Documentation/technical/sparse-index.adoc - git - Git at Google

 Git Sparse-Index Design Document
 ================================

 The sparse-checkout feature allows users to focus a working directory on
 a subset of the files at HEAD. The cone mode patterns, enabled by
 `core.sparseCheckoutCone`, allow for very fast pattern matching to
 discover which files at HEAD belong in the sparse-checkout cone.

 Three important scale dimensions for a Git working directory are:

 * `HEAD`: How many files are present at `HEAD`?

 * Populated: How many files are within the sparse-checkout cone.

 * Modified: How many files has the user modified in the working directory?

 We will use big-O notation -- O(X) -- to denote how expensive certain
 operations are in terms of these dimensions.

 These dimensions are ordered by their magnitude: users (typically) modify
 fewer files than are populated, and we can only populate files at `HEAD`.

 Problems occur if there is an extreme imbalance in these dimensions.

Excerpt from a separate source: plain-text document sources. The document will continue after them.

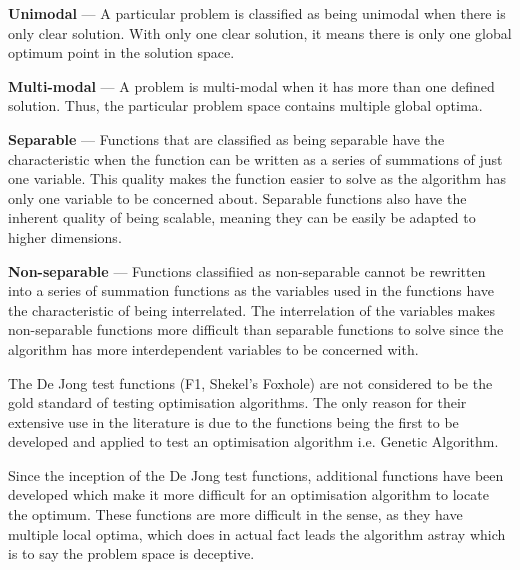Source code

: \begin{description}
\item{\textbf{Unimodal}} --- A particular problem is classified as being unimodal when there is only clear solution. With only one clear solution, it means there is only one global optimum point in the solution space\cite{evalevoalgo,numericalABC,FundamentalSwarm,CompuIntelligenceIntro}.
\item{\textbf{Multi-modal}} --- A problem is multi-modal when it has more than one defined solution. Thus, the particular problem space contains multiple global optima\cite{evalevoalgo,numericalABC,FundamentalSwarm,CompuIntelligenceIntro}.
\item{\textbf{Separable}} --- Functions that are classified as being separable have the characteristic when the function can be written as a series of summations of just one variable\cite{numericalABC}. This quality makes the function easier to solve as the algorithm has only one variable to be concerned about\cite{evalevoalgo,numericalABC}. Separable functions also have the inherent quality of being scalable, meaning they can be easily be adapted to higher dimensions\cite{evalevoalgo,numericalABC}.
\item{\textbf{Non-separable}} --- Functions classifiied as non-separable cannot be rewritten into a series of summation functions as the variables used in the functions have the characteristic of being interrelated\cite{evalevoalgo,numericalABC}. The interrelation of the variables makes non-separable functions more difficult than separable functions to solve since the algorithm has more interdependent variables to be concerned with\cite{evalevoalgo,numericalABC}.
\end{description}

The De Jong test functions (F1, Shekel's Foxhole) are not considered to be the gold standard of testing optimisation algorithms\cite{evalevoalgo}. The only reason for their extensive use in the literature is due to the functions being the first to be developed and applied to test an optimisation algorithm i.e. Genetic Algorithm\cite{devparallelgasa,evalevoalgo}.

Since the inception of the De Jong test functions, additional functions have been developed which make it more difficult for an optimisation algorithm to locate the optimum\cite{evalevoalgo}. These functions are more difficult in the sense, as they have multiple local optima, which does in actual fact leads the algorithm astray which is to say the problem space is deceptive\cite{CompuIntelligenceIntro,FundamentalSwarm,evalevoalgo}.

For
 example, if `HEAD` contains millions of paths but the populated set has
 only tens of thousands, then commands like `git status` and `git add` can
 be dominated by operations that require O(`HEAD`) operations instead of
 O(Populated). Primarily, the cost is in parsing and rewriting the index,
 which is filled primarily with files at `HEAD` that are marked with the
 `SKIP_WORKTREE` bit.

 The sparse-index intends to take these commands that read and modify the
 index from O(`HEAD`) to O(Populated). To do this, we need to modify the
 index format in a significant way: add "sparse directory" entries.

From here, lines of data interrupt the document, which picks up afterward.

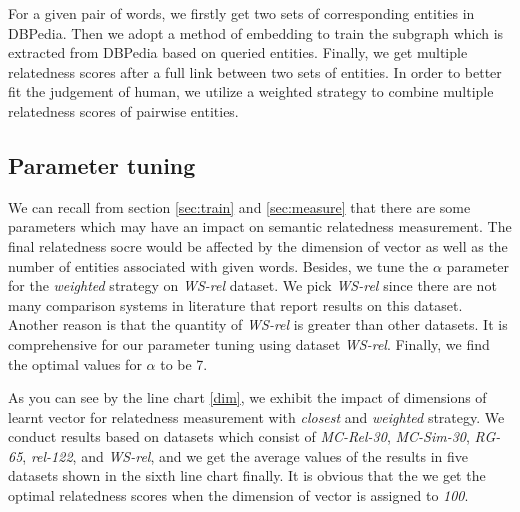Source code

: For a given pair of words, we firstly get two sets of corresponding entities in DBPedia. 
Then we adopt a method of embedding to train the subgraph which is extracted from DBPedia
based on queried entities. Finally,  we get multiple relatedness scores after
a full link between two sets of entities. In order to better fit the judgement of human, we utilize a
weighted strategy to combine multiple relatedness scores of pairwise entities.

\subsection{Parameter tuning}
We can recall from section \ref{sec:train} and \ref{sec:measure} that there are some parameters
which may have an impact on semantic relatedness measurement. The final relatedness
socre would be affected by the dimension of vector as well as the number of entities associated with given words.
Besides, we tune the $\alpha$ parameter for the \emph{weighted} strategy on \emph{WS-rel} dataset.
We pick \emph{WS-rel} since there are not many comparison systems in literature that
report results on this dataset. Another reason is that the quantity of \emph{WS-rel} is
greater than other datasets. It is comprehensive for our parameter tuning using dataset \emph{WS-rel}.
Finally, we find the optimal values for $\alpha$ to be 7.


As you can see by the line chart \ref{dim}, we exhibit the impact of dimensions of learnt
vector for relatedness measurement with \emph{closest} and \emph{weighted} strategy. 
We conduct results based on datasets which consist of
\emph{MC-Rel-30}, \emph{MC-Sim-30}, \emph{RG-65}, \emph{rel-122}, and \emph{WS-rel}, and we get the 
average values of the results in five datasets shown in the sixth line chart finally. It is obvious
that the we get the optimal relatedness scores when the dimension of vector is assigned to \emph{100}.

 With cone mode patterns, it is possible to detect when an entire
 directory will have its contents outside of the sparse-checkout definition.
 Instead of listing all of the files it contains as individual entries, a
 sparse-index contains an entry with the directory name, referencing the
 object ID of the tree at `HEAD` and marked with the `SKIP_WORKTREE` bit.
 If we need to discover the details for paths within that directory, we
 can parse trees to find that list.

 At time of writing, sparse-directory entries violate expectations about the
 index format and its in-memory data structure. There are many consumers in
 the codebase that expect to iterate through all of the index entries and
 see only files. In fact, these loops expect to see a reference to every
 staged file. One way to handle this is to parse trees to replace a
 sparse-directory entry with all of the files within that tree as the index
 is loaded. However, parsing trees is slower than parsing the index format,
 so that is a slower operation than if we left the index alone. The plan is
 to make all of these integrations "sparse aware" so this expansion through
 tree parsing is unnecessary and they use fewer resources than when using a
 full index.

 The implementation plan below follows four phases to slowly integrate with
 the sparse-index. The intention is to incrementally update Git commands to
 interact safely with the sparse-index without significant slowdowns. This
 may not always be possible, but the hope is that the primary commands that
 users need in their daily work are dramatically improved.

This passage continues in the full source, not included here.